■ **YOUR TASK**
What you should copy is the line containing "- [Useful resources](#useful-resources)" and all lines after it in the entries below, exactly and without anything added.

■ **THE DATA**
*** Begin section ***

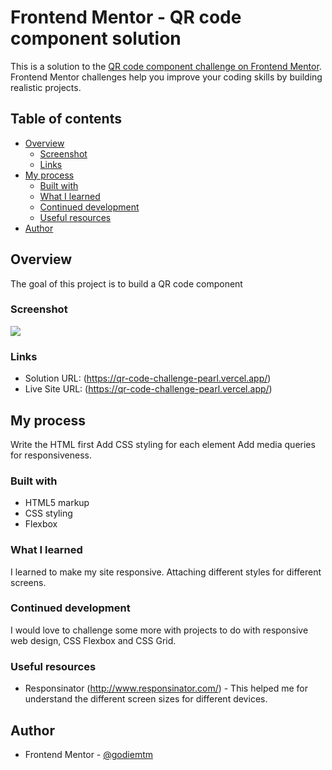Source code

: # Frontend Mentor - QR code component solution

This is a solution to the [QR code component challenge on Frontend Mentor](https://www.frontendmentor.io/challenges/qr-code-component-iux_sIO_H). Frontend Mentor challenges help you improve your coding skills by building realistic projects. 

## Table of contents

- [Overview](#overview)
  - [Screenshot](#screenshot)
  - [Links](#links)
- [My process](#my-process)
  - [Built with](#built-with)
  - [What I learned](#what-i-learned)
  - [Continued development](#continued-development)
  - [Useful resources](#useful-resources)
- [Author](#author)

## Overview
The goal of this project is to build a QR code component

### Screenshot

![](screenshot/screenshot_1.png)

### Links

- Solution URL: (https://qr-code-challenge-pearl.vercel.app/)
- Live Site URL: (https://qr-code-challenge-pearl.vercel.app/)

## My process
  Write the HTML first
  Add CSS styling for each element
  Add media queries for responsiveness.
### Built with

- HTML5 markup
- CSS styling
- Flexbox

### What I learned

I learned to make my site responsive. Attaching different styles for different screens.

### Continued development

I would love to challenge some more with projects to do with responsive web design, CSS Flexbox and CSS Grid.

### Useful resources

- Responsinator (http://www.responsinator.com/) - This helped me for understand the different screen sizes for different devices.

## Author

- Frontend Mentor - [@godiemtm](https://www.frontendmentor.io/profile/godiemtm)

*** End section ***

■ **EXERCISE SOLUTION**
  - [Useful resources](#useful-resources)
- [Author](#author)

## Overview
The goal of this project is to build a QR code component

### Screenshot

![](screenshot/screenshot_1.png)

### Links

- Solution URL: (https://qr-code-challenge-pearl.vercel.app/)
- Live Site URL: (https://qr-code-challenge-pearl.vercel.app/)

## My process
  Write the HTML first
  Add CSS styling for each element
  Add media queries for responsiveness.
### Built with

- HTML5 markup
- CSS styling
- Flexbox

### What I learned

I learned to make my site responsive. Attaching different styles for different screens.

### Continued development

I would love to challenge some more with projects to do with responsive web design, CSS Flexbox and CSS Grid.

### Useful resources

- Responsinator (http://www.responsinator.com/) - This helped me for understand the different screen sizes for different devices.

## Author

- Frontend Mentor - [@godiemtm](https://www.frontendmentor.io/profile/godiemtm)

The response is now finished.